At least one person was obvious.
Help From a Friend
Lori McKenna, an old friend Erelli met decades ago when both lost a songwriting competition, lent background vocals to the album’s title track. On its surface, “Lay Your Darkness Down” is a tribute to the late Justin Townes Earle, who passed away in 2020. McKenna had turned Erelli on to his music years earlier, so it felt fitting to include her voice. The song is a heavy meditation on perseverance, even when it feels impossible. Erelli didn’t personally know Earle, but his death struck a chord.
“I was obsessed during the pandemic with as many people making it to the other side as possible. I don’t think we’ve really processed it, certainly not as a society. As artists, we’ve just been so grateful, a lot of us, to get back to work,” says Erelli. “I was just trying to find a way in that song to acknowledge the loss and try and use loss to illuminate the way forward. How does it define us in the eyes of others? How do we let it define ourselves? Can we use these feelings of darkness to lead us toward a brighter way?”
Like many songs on the record, it was written before Erelli’s diagnosis — his own kind of loss to grapple with and grieve. “It just kind of presaged some monumental development in my life and I had no idea how relevant it would become.”
McKenna also co-wrote a song on the record, the yield of one of those pandemic virtual cocktail hours that could never quite replicate the warmth of imbibing with friends in person. As Erelli and his wife sat on the other side of a screen from McKenna and her husband, he lamented his lack of inspiration and output. McKenna, conversely, was in a fruitful songwriting period fueled by Zoom collaborations, and she offered him some help.

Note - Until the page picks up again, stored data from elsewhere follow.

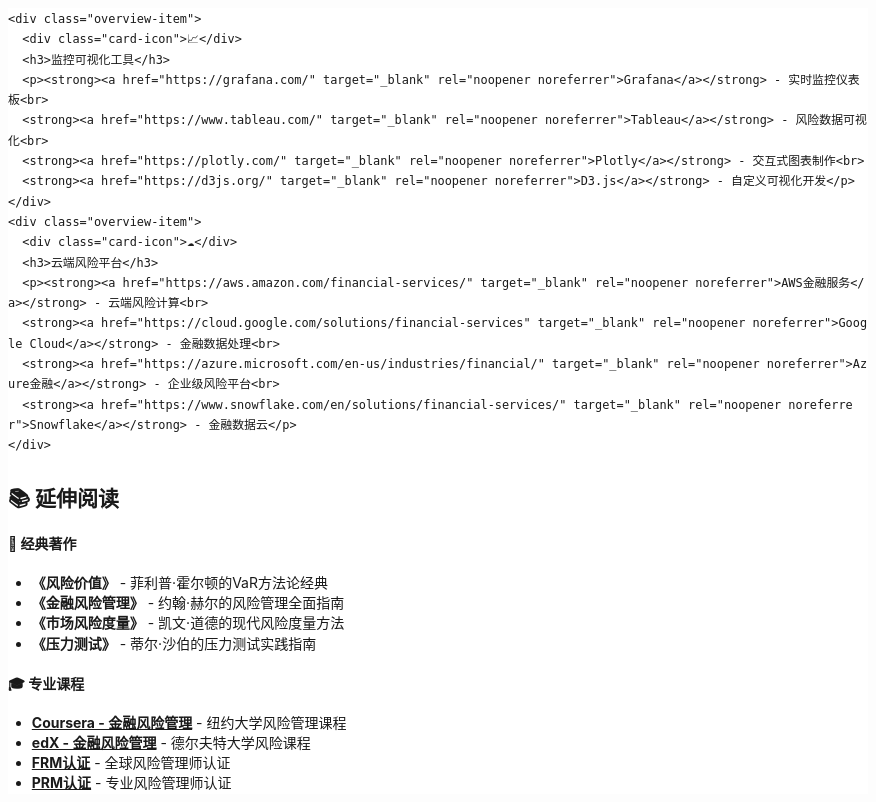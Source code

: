     <div class="overview-item">
      <div class="card-icon">📈</div>
      <h3>监控可视化工具</h3>
      <p><strong><a href="https://grafana.com/" target="_blank" rel="noopener noreferrer">Grafana</a></strong> - 实时监控仪表板<br>
      <strong><a href="https://www.tableau.com/" target="_blank" rel="noopener noreferrer">Tableau</a></strong> - 风险数据可视化<br>
      <strong><a href="https://plotly.com/" target="_blank" rel="noopener noreferrer">Plotly</a></strong> - 交互式图表制作<br>
      <strong><a href="https://d3js.org/" target="_blank" rel="noopener noreferrer">D3.js</a></strong> - 自定义可视化开发</p>
    </div>
    <div class="overview-item">
      <div class="card-icon">☁️</div>
      <h3>云端风险平台</h3>
      <p><strong><a href="https://aws.amazon.com/financial-services/" target="_blank" rel="noopener noreferrer">AWS金融服务</a></strong> - 云端风险计算<br>
      <strong><a href="https://cloud.google.com/solutions/financial-services" target="_blank" rel="noopener noreferrer">Google Cloud</a></strong> - 金融数据处理<br>
      <strong><a href="https://azure.microsoft.com/en-us/industries/financial/" target="_blank" rel="noopener noreferrer">Azure金融</a></strong> - 企业级风险平台<br>
      <strong><a href="https://www.snowflake.com/en/solutions/financial-services/" target="_blank" rel="noopener noreferrer">Snowflake</a></strong> - 金融数据云</p>
    </div>
  </div>
</div>

## 📚 延伸阅读

<div class="chapter-overview">
  <div class="reading-category">
    <h4>📖 经典著作</h4>
    <ul>
      <li><strong>《风险价值》</strong> - 菲利普·霍尔顿的VaR方法论经典</li>
      <li><strong>《金融风险管理》</strong> - 约翰·赫尔的风险管理全面指南</li>
      <li><strong>《市场风险度量》</strong> - 凯文·道德的现代风险度量方法</li>
      <li><strong>《压力测试》</strong> - 蒂尔·沙伯的压力测试实践指南</li>
    </ul>
  </div>
  <div class="reading-category">
    <h4>🎓 专业课程</h4>
    <ul>
      <li><strong><a href="https://www.coursera.org/learn/risk-management" target="_blank" rel="noopener noreferrer">Coursera - 金融风险管理</a></strong> - 纽约大学风险管理课程</li>
      <li><strong><a href="https://www.edx.org/course/financial-risk-management" target="_blank" rel="noopener noreferrer">edX - 金融风险管理</a></strong> - 德尔夫特大学风险课程</li>
      <li><strong><a href="https://www.frm.garp.org/" target="_blank" rel="noopener noreferrer">FRM认证</a></strong> - 全球风险管理师认证</li>
      <li><strong><a href="https://www.prmia.org/" target="_blank" rel="noopener noreferrer">PRM认证</a></strong> - 专业风险管理师认证</li>
    </ul>
  </div>
</div>
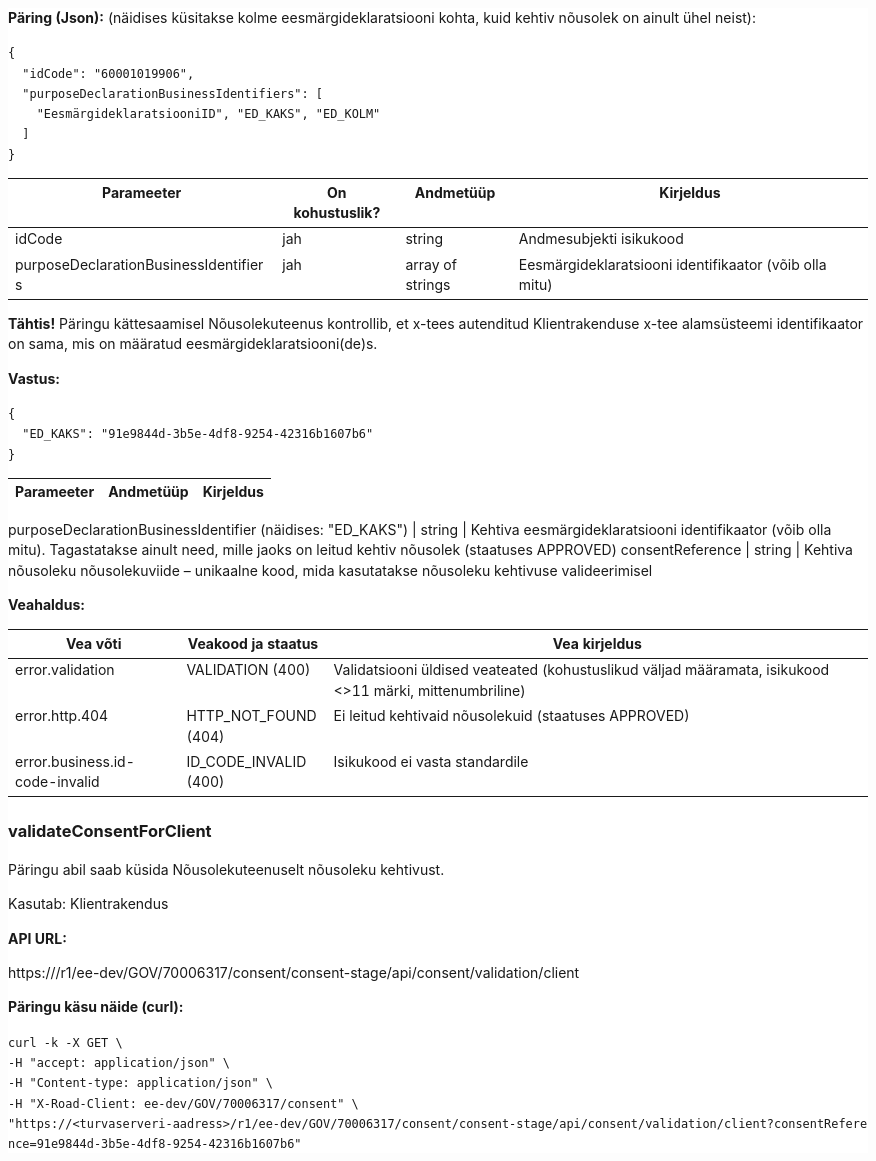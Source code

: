 **Päring (Json):** (näidises küsitakse kolme eesmärgideklaratsiooni
kohta, kuid kehtiv nõusolek on ainult ühel neist):
    
```
{
  "idCode": "60001019906",
  "purposeDeclarationBusinessIdentifiers": [
    "EesmärgideklaratsiooniID", "ED_KAKS", "ED_KOLM"
  ]
}
```
Parameeter | On kohustuslik? | Andmetüüp | Kirjeldus
------------ | ------------- | ------------ | -------------
idCode | jah | string | Andmesubjekti isikukood
purposeDeclarationBusinessIdentifiers | jah | array of strings | Eesmärgideklaratsiooni identifikaator (võib olla mitu)
    
**Tähtis!** Päringu kättesaamisel Nõusolekuteenus kontrollib, et x-tees
autenditud Klientrakenduse x-tee alamsüsteemi identifikaator on sama,
mis on määratud eesmärgideklaratsiooni(de)s.

**Vastus:**
```
{
  "ED_KAKS": "91e9844d-3b5e-4df8-9254-42316b1607b6"
}
```
Parameeter | Andmetüüp | Kirjeldus
------------ | ------------ | -------------
purposeDeclarationBusinessIdentifier
(näidises: "ED_KAKS") | string | Kehtiva eesmärgideklaratsiooni identifikaator (võib olla mitu). Tagastatakse ainult need, mille jaoks on leitud kehtiv nõusolek (staatuses APPROVED)
consentReference | string | Kehtiva nõusoleku nõusolekuviide –  unikaalne kood, mida kasutatakse nõusoleku kehtivuse valideerimisel
    
**Veahaldus:**

Vea võti | Veakood ja staatus | Vea kirjeldus
------------ | ------------ | -------------
error.validation | VALIDATION (400) | Validatsiooni üldised veateated (kohustuslikud väljad määramata, isikukood <>11 märki, mittenumbriline)
error.http.404 | HTTP_NOT_FOUND (404) | Ei leitud kehtivaid nõusolekuid (staatuses APPROVED)
error.business.id-code-invalid | ID_CODE_INVALID (400) | Isikukood ei vasta standardile

### validateConsentForClient

Päringu abil saab küsida Nõusolekuteenuselt nõusoleku kehtivust.

Kasutab: Klientrakendus

**API URL:**
    
https://<turvaserveri-aadress>/r1/ee-dev/GOV/70006317/consent/consent-stage/api/consent/validation/client

**Päringu käsu näide (curl):**
```
curl -k -X GET \
-H "accept: application/json" \
-H "Content-type: application/json" \
-H "X-Road-Client: ee-dev/GOV/70006317/consent" \
"https://<turvaserveri-aadress>/r1/ee-dev/GOV/70006317/consent/consent-stage/api/consent/validation/client?consentReference=91e9844d-3b5e-4df8-9254-42316b1607b6" 
```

“The songwriting thing was a relatively unexplored dimension of our relationship … I have just seen how people kind of come out of the woodwork wanting things when you have that kind of success,” he says, referring to McKenna’s illustrious career. “I’ve seen it secondhand,” he laughs. “I have not wanted to be one of those people in her life. I’ve wanted to be someone that can be supportive and provide a little bit of protection and insulation for her.”
But an offer is an offer, and as he tried to think of a jumping-off point for their session, he flashed to a memory from his 40th birthday party years earlier. His wife had filled Club Passim in Cambridge with a “house band” of musician friends who played covers of Erelli’s songs. That evening, McKenna sidled up next to him and as the two watched the music, she nudged him and said, “Pay attention, Erelli, you’re gonna wanna remember this.” It stuck with him, and a very special song, “You’re Gonna Wanna Remember This,” was born.
Stubborn Optimism
Lay Your Darkness Down brims with hope, but never rings false. “The diagnosis was like a fundamental hit for sure, but I didn’t want it to feel like it changed who I was. It’s part of me but it doesn’t define me,” Erelli says. “Any kind of optimism or hopefulness I’ve managed to come by, in part it’s because I’m stubborn and don’t want to give up on that stuff. But it’s in large part something that I haven’t arrived at alone. It’s important to highlight the people around me and the role they’ve played in getting my spirits up and showing me what’s possible.”
For Erelli, it is also about setting an example. “I love what I do, and I cannot envision a world where I don’t get to do it,” he says. “I also have kids who are constantly paying attention and watching to see how I react to things. I don’t have the luxury of sending them the message that when life deals you a rough hand, you just fold and crumple completely. If I’m not gonna feel super strong myself sometimes, I have to show them that you have a choice for how you deal with things.”
As he prepares to get back out on the road with a literal new perspective, Erelli is grateful for all the time he’s had to sit with these songs and embody them, ready to meet whatever challenges lay ahead. Playing in a different environment for each show will require a lot of flexibility and compromise, and there may be surprising hurdles along the way.
But, he says, “Even the difficult parts beat not doing it at all.”